Durant l'été crucial de 1943, Jean Monnet se promenait souvent à Argel, face à un grand carte de l'Europe. Il réfléchissait à la solution pour la "question allemande" après la guerre. La menace que représentait Berlin pour la paix continentale était évidente. Monnet soulignait alors la nécessité d'intégrer l'Allemagne dans un système de sécurité collective.
Le tournant dans l'équilibre continental a été marqué par la Déclaration Schuman de 1950. Cette déclaration a établi que le charbon et l'acier, piliers de l'industrie militaire, seraient soumis à une autorité supranationale.
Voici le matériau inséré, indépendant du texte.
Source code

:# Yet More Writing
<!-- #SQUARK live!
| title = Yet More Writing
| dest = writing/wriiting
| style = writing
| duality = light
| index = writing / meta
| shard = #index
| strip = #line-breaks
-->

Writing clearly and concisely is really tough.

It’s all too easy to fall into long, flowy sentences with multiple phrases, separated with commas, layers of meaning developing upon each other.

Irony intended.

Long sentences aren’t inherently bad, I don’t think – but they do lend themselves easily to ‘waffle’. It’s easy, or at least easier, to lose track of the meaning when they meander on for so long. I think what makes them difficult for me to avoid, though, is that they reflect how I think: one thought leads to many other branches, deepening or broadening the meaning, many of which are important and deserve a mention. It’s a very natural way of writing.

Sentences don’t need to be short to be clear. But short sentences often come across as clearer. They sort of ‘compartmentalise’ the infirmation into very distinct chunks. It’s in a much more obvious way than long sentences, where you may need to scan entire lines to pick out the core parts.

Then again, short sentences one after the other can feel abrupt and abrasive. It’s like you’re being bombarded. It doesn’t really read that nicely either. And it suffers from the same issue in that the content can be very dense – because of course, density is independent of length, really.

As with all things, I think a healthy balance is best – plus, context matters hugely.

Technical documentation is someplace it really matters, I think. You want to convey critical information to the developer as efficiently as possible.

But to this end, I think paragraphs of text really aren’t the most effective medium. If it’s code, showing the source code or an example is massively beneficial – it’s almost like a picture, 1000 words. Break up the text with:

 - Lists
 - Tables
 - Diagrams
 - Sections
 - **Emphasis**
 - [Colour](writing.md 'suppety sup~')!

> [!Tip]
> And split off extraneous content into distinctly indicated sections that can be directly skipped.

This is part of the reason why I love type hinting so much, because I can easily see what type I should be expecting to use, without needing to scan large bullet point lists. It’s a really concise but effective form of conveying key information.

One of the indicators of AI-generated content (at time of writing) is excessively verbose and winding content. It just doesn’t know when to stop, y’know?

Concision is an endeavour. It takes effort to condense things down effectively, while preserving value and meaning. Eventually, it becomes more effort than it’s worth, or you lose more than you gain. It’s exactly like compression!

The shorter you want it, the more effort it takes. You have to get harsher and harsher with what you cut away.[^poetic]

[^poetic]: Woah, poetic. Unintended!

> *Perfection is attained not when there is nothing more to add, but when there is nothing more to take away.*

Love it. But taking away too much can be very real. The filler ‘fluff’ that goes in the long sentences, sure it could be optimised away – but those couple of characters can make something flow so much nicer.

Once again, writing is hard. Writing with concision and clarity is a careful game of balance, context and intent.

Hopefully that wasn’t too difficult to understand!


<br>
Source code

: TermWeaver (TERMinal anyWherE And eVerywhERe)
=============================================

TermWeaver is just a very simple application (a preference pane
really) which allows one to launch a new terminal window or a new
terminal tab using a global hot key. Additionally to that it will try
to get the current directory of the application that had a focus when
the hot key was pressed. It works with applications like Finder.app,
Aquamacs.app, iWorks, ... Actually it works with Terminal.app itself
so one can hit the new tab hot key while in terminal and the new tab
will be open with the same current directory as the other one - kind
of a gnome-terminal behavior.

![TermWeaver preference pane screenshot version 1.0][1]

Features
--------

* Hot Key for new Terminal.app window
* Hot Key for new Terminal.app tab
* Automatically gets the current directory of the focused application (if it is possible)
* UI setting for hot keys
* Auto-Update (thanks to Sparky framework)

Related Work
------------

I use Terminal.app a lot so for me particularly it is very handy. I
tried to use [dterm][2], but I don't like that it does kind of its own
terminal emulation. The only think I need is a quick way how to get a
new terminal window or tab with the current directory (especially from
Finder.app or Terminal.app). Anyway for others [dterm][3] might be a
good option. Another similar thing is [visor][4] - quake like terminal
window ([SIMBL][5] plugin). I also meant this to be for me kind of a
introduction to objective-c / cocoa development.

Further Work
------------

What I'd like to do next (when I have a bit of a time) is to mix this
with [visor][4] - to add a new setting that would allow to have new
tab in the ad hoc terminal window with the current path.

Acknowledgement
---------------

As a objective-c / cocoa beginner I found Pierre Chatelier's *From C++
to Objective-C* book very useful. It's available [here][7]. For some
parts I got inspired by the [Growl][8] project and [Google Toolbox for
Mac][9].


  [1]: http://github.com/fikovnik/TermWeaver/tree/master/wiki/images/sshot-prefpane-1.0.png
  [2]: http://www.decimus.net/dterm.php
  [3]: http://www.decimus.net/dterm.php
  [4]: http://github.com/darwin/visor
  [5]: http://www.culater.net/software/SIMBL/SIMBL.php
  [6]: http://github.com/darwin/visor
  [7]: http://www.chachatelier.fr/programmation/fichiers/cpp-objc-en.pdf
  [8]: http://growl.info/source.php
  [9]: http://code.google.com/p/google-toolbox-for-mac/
La création de la Communauté Européenne du Charbon et de l'Acier (CECA) a non seulement neutralisé les ambitions expansionnistes de l'Allemagne, mais a également jeté les bases de l'intégration européenne.
Ce cadre permettait de domestiquer la force allemande sans l'humilier. Cependant, récemment, la "question allemande" a pris une nouvelle forme, presque opposée. Depuis l'invasion de l'Ukraine en 2022, Berlin a fait face à une tempête parfaite qui a fragilisé son modèle économique.
La dépendance de l'Allemagne au gaz russe et au marché chinois a entraîné un effondrement économique. La crise énergétique a fait exploser les coûts, et la dégradation des relations avec les États-Unis a révélé la vulnérabilité stratégique de l'Allemagne. Ce désengagement a conduit à une récession persistante, avec un PIB en baisse de 0,2 % en 2024.
Dans ce contexte, le parti Alternative für Deutschland (AfD) a gagné en popularité. L'Allemagne, moteur de l'Union Européenne, se retrouve dans une position délicate. La question n'est plus de contenir sa puissance, mais de prévenir que sa faiblesse n'entraîne le continent dans la tourmente.
Les élections du 23 février 2025 ont marqué un tournant. Les conservateurs, CDU/CSU, ont remporté 28,6 % des voix, insuffisant pour gouverner seuls. Après avoir exclu un accord avec l'AfD, Merz a négocié avec le SPD, qui a obtenu seulement 16,4 %. Cette coalition, formée en mars, est la plus fragile en décennies.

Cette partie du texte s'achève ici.